**Task description:**
Retype each entry exactly as written, and keep the pictures out of the copy.

==============================

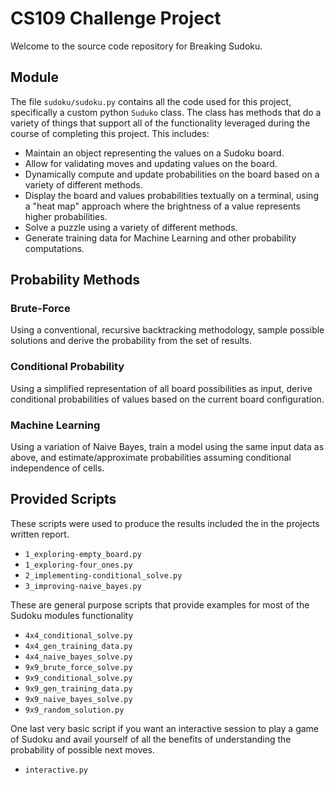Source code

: # CS109 Challenge Project

Welcome to the source code repository for Breaking Sudoku.

## Module

The file `sudoku/sudoku.py` contains all the code used for this project, specifically a custom python `Suduko` class.  The class has methods that do a variety of things that support all of the functionality leveraged during the course of completing this project.  This includes:

* Maintain an object representing the values on a Sudoku board.
* Allow for validating moves and updating values on the board.
* Dynamically compute and update probabilities on the board based on a variety of different methods.
* Display the board and values probabilities textually on a terminal, using a "heat map" approach where the brightness of a value represents higher probabilities.
* Solve a puzzle using a variety of different methods.
* Generate training data for Machine Learning and other probability computations.

## Probability Methods

### Brute-Force

Using a conventional, recursive backtracking methodology, sample possible solutions and derive the probability from the set of results.

### Conditional Probability

Using a simplified representation of all board possibilities as input, derive conditional probabilities of values based on the current board configuration.

### Machine Learning

Using a variation of Naive Bayes, train a model using the same input data as above, and estimate/approximate probabilities assuming conditional independence of cells.

## Provided Scripts

These scripts were used to produce the results included the in the projects written report.

*  `1_exploring-empty_board.py`
*  `1_exploring-four_ones.py`
*  `2_implementing-conditional_solve.py`
*  `3_improving-naive_bayes.py`

These are general purpose scripts that provide examples for most of the Sudoku modules functionality
  
* `4x4_conditional_solve.py`
* `4x4_gen_training_data.py`
* `4x4_naive_bayes_solve.py`
* `9x9_brute_force_solve.py`
* `9x9_conditional_solve.py`
* `9x9_gen_training_data.py`
* `9x9_naive_bayes_solve.py`
* `9x9_random_solution.py`

One last very basic script if you want an interactive session to play a game of Sudoku and avail yourself of all the benefits of understanding the probability of possible next moves.

* `interactive.py`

==============================

**Task answer:**
Source code

: # CS109 Challenge Project

Welcome to the source code repository for Breaking Sudoku.

## Module

The file `sudoku/sudoku.py` contains all the code used for this project, specifically a custom python `Suduko` class.  The class has methods that do a variety of things that support all of the functionality leveraged during the course of completing this project.  This includes:

* Maintain an object representing the values on a Sudoku board.
* Allow for validating moves and updating values on the board.
* Dynamically compute and update probabilities on the board based on a variety of different methods.
* Display the board and values probabilities textually on a terminal, using a "heat map" approach where the brightness of a value represents higher probabilities.
* Solve a puzzle using a variety of different methods.
* Generate training data for Machine Learning and other probability computations.

## Probability Methods

### Brute-Force

Using a conventional, recursive backtracking methodology, sample possible solutions and derive the probability from the set of results.

### Conditional Probability

Using a simplified representation of all board possibilities as input, derive conditional probabilities of values based on the current board configuration.

### Machine Learning

Using a variation of Naive Bayes, train a model using the same input data as above, and estimate/approximate probabilities assuming conditional independence of cells.

## Provided Scripts

These scripts were used to produce the results included the in the projects written report.

*  `1_exploring-empty_board.py`
*  `1_exploring-four_ones.py`
*  `2_implementing-conditional_solve.py`
*  `3_improving-naive_bayes.py`

These are general purpose scripts that provide examples for most of the Sudoku modules functionality
  
* `4x4_conditional_solve.py`
* `4x4_gen_training_data.py`
* `4x4_naive_bayes_solve.py`
* `9x9_brute_force_solve.py`
* `9x9_conditional_solve.py`
* `9x9_gen_training_data.py`
* `9x9_naive_bayes_solve.py`
* `9x9_random_solution.py`

One last very basic script if you want an interactive session to play a game of Sudoku and avail yourself of all the benefits of understanding the probability of possible next moves.

* `interactive.py`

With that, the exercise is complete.